■ Task goal ■
What lines below contain the string "includes"? List them all.

■ Task material ■
----------
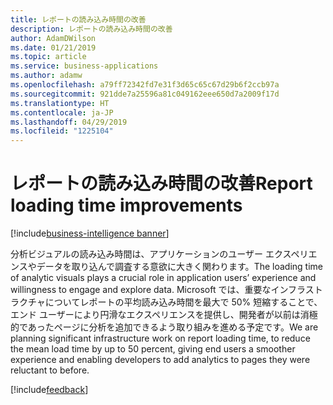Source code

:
 ```yaml
---
title: レポートの読み込み時間の改善
description: レポートの読み込み時間の改善
author: AdamDWilson
ms.date: 01/21/2019
ms.topic: article
ms.service: business-applications
ms.author: adamw
ms.openlocfilehash: a79ff72342fd7e31f3d65c65c67d29b6f2ccb97a
ms.sourcegitcommit: 921dde7a25596a81c049162eee650d7a2009f17d
ms.translationtype: HT
ms.contentlocale: ja-JP
ms.lasthandoff: 04/29/2019
ms.locfileid: "1225104"
---
```

#  <a name="report-loading-time-improvements"></a><span data-ttu-id="95408-103">レポートの読み込み時間の改善</span><span class="sxs-lookup"><span data-stu-id="95408-103">Report loading time improvements</span></span> 
[!include[business-intelligence banner](../../includes/business-intelligence.md)]

<span data-ttu-id="95408-104">分析ビジュアルの読み込み時間は、アプリケーションのユーザー エクスペリエンスやデータを取り込んで調査する意欲に大きく関わります。</span><span class="sxs-lookup"><span data-stu-id="95408-104">The loading time of analytic visuals plays a crucial role in application users’ experience and willingness to engage and explore data.</span></span> <span data-ttu-id="95408-105">Microsoft では、重要なインフラストラクチャについてレポートの平均読み込み時間を最大で 50% 短縮することで、エンド ユーザーにより円滑なエクスペリエンスを提供し、開発者が以前は消極的であったページに分析を追加できるよう取り組みを進める予定です。</span><span class="sxs-lookup"><span data-stu-id="95408-105">We are planning significant infrastructure work on report loading time, to reduce the mean load time by up to 50 percent, giving end users a smoother experience and enabling developers to add analytics to pages they were reluctant to before.</span></span>  

[!include[feedback](../includes/service-feedback.md)]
----------
■ Completed exercise ■
[!include[business-intelligence banner](../../includes/business-intelligence.md)]
[!include[feedback](../includes/service-feedback.md)]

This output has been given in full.